*** MATERIAL PROVIDED Section Begins ***

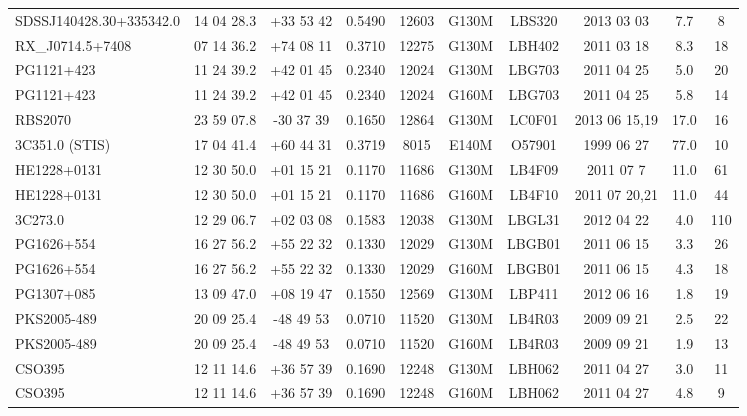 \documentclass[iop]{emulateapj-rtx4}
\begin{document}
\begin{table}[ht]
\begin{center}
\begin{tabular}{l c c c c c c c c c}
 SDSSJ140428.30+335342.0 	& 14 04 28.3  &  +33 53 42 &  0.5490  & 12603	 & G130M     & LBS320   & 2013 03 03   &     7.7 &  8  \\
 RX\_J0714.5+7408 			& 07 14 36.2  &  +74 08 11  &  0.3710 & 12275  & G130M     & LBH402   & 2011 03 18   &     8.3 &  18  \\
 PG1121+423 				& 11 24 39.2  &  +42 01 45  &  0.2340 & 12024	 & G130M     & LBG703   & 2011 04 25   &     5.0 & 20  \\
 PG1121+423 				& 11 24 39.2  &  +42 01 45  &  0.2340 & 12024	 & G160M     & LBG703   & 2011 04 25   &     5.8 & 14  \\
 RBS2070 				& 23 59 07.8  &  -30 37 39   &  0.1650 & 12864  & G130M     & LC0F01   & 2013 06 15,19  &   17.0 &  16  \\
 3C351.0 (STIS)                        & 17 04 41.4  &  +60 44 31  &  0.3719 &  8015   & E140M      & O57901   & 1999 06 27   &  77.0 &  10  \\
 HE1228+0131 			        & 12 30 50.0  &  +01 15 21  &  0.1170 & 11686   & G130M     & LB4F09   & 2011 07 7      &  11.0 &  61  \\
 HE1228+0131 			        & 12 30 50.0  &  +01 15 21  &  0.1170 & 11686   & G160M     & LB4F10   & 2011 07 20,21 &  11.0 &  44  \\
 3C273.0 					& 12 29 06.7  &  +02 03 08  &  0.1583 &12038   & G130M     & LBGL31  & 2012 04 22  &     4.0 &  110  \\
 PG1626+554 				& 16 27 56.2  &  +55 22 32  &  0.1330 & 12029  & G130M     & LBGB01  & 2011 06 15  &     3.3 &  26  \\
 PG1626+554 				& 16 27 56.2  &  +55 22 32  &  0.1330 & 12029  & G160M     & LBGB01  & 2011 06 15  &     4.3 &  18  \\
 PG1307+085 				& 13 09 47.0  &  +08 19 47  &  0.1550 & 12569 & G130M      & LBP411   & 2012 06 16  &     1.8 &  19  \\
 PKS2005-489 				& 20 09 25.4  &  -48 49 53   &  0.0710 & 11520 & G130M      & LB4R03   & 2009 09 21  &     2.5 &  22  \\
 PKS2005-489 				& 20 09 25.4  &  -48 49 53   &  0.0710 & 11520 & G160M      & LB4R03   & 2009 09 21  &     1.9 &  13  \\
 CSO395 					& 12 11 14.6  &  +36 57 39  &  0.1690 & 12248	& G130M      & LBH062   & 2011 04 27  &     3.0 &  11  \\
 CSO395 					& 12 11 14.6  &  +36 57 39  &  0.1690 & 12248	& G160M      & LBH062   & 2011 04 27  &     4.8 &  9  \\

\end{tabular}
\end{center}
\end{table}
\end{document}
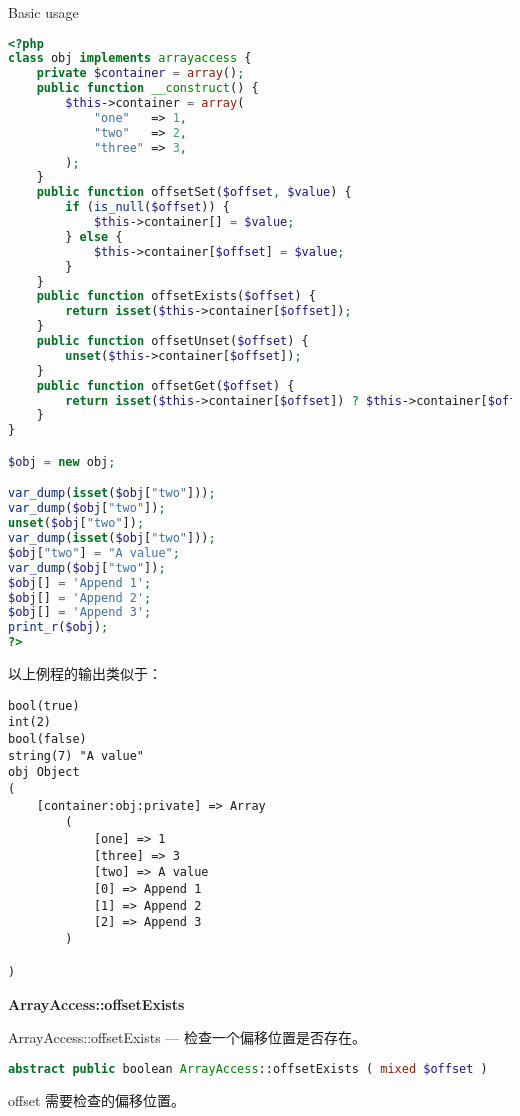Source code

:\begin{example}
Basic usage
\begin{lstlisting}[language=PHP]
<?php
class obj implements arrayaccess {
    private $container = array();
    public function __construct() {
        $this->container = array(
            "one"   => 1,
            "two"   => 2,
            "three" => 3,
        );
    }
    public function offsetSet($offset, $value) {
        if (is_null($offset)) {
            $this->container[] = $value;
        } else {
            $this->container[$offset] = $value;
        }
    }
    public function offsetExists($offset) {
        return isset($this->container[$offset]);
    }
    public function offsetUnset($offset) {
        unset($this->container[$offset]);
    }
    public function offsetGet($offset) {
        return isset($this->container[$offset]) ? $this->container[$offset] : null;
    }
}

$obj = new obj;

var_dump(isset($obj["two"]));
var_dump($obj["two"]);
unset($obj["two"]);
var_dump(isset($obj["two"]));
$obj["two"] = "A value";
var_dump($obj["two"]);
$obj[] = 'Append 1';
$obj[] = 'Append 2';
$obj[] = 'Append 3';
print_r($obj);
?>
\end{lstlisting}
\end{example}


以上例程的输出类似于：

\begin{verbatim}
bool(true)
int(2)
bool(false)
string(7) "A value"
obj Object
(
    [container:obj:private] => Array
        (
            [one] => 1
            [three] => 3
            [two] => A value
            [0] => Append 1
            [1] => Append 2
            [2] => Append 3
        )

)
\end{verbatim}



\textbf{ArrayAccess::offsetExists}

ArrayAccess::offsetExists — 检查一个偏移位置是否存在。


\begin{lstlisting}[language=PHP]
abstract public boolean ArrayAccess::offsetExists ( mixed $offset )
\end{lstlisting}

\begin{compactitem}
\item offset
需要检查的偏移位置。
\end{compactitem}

*** MATERIAL PROVIDED Section Ends ***
*** MATERIAL PROVIDED Section Begins ***

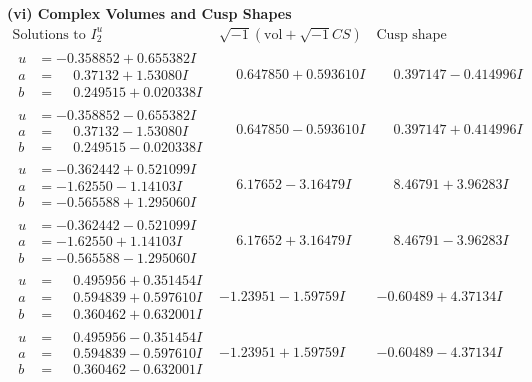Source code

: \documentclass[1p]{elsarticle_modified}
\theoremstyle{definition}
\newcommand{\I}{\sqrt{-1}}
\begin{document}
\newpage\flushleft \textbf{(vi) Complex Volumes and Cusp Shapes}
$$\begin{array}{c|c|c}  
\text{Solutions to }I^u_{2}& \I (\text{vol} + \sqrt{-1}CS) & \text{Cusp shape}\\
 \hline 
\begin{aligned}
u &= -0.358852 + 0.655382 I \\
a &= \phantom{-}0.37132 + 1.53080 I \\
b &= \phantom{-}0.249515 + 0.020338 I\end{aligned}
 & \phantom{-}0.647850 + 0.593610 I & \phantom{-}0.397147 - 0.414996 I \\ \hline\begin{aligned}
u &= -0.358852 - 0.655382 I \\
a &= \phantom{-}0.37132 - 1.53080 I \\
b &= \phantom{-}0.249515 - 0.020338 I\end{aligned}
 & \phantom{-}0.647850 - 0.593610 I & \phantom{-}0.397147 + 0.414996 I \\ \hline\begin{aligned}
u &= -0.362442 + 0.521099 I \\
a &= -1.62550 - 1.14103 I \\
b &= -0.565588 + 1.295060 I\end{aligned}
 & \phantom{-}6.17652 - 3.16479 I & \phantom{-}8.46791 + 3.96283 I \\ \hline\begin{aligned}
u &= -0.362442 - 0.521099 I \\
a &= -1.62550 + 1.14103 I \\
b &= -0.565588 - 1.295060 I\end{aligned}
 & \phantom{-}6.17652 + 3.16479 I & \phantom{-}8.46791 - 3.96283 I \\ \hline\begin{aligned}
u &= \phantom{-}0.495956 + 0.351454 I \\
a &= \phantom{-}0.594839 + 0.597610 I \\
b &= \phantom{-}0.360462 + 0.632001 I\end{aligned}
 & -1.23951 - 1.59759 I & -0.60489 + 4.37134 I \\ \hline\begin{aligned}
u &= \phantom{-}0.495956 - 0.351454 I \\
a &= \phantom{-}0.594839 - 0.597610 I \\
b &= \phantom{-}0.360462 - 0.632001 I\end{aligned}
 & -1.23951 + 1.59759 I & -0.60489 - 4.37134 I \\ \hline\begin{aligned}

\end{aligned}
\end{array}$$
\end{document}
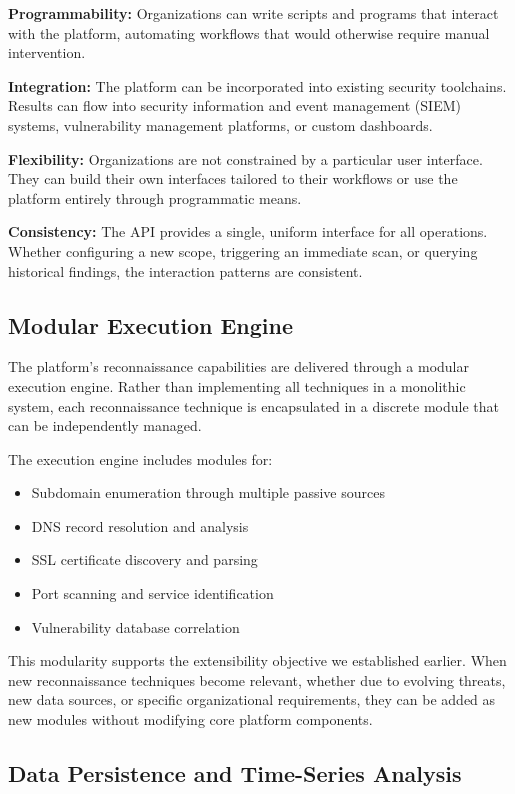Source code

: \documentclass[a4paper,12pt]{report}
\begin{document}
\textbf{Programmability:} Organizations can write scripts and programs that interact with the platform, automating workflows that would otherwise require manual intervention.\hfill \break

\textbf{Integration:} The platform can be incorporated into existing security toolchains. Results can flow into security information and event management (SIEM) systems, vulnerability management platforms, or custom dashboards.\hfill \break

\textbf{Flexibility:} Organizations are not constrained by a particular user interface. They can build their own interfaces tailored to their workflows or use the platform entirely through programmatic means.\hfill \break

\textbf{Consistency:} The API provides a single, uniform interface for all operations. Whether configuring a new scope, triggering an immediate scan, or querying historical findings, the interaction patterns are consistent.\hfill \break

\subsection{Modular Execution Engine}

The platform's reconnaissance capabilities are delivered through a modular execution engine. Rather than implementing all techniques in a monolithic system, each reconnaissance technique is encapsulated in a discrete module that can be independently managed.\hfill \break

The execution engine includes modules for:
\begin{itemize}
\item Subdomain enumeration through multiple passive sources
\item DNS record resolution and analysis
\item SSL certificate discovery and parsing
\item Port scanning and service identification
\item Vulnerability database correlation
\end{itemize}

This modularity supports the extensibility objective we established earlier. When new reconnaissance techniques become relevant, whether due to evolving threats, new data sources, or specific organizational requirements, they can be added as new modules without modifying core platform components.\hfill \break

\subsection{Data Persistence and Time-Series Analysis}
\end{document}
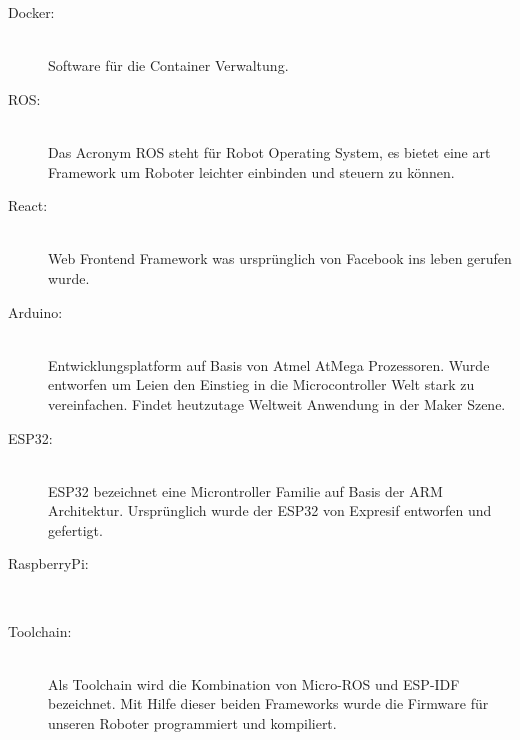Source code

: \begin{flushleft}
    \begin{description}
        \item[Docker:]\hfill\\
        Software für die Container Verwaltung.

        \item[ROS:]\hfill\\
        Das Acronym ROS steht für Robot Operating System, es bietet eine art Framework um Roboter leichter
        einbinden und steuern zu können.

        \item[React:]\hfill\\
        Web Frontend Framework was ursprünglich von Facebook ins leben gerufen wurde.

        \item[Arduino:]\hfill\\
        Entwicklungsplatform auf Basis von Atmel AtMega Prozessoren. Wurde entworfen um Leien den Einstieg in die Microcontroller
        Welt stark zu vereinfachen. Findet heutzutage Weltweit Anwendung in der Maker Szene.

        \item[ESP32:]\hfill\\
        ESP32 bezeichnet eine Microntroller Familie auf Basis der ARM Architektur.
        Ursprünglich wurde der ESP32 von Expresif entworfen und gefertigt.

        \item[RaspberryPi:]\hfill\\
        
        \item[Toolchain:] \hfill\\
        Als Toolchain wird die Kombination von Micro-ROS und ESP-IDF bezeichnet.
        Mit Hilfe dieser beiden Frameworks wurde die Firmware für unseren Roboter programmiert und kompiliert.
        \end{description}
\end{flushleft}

*** MATERIAL PROVIDED Section Ends ***

Pick each line holding "through" out of the entries above and return it.

\textbf{Flexibility:} Organizations are not constrained by a particular user interface. They can build their own interfaces tailored to their workflows or use the platform entirely through programmatic means.\hfill \break
The platform's reconnaissance capabilities are delivered through a modular execution engine. Rather than implementing all techniques in a monolithic system, each reconnaissance technique is encapsulated in a discrete module that can be independently managed.\hfill \break
\item Subdomain enumeration through multiple passive sources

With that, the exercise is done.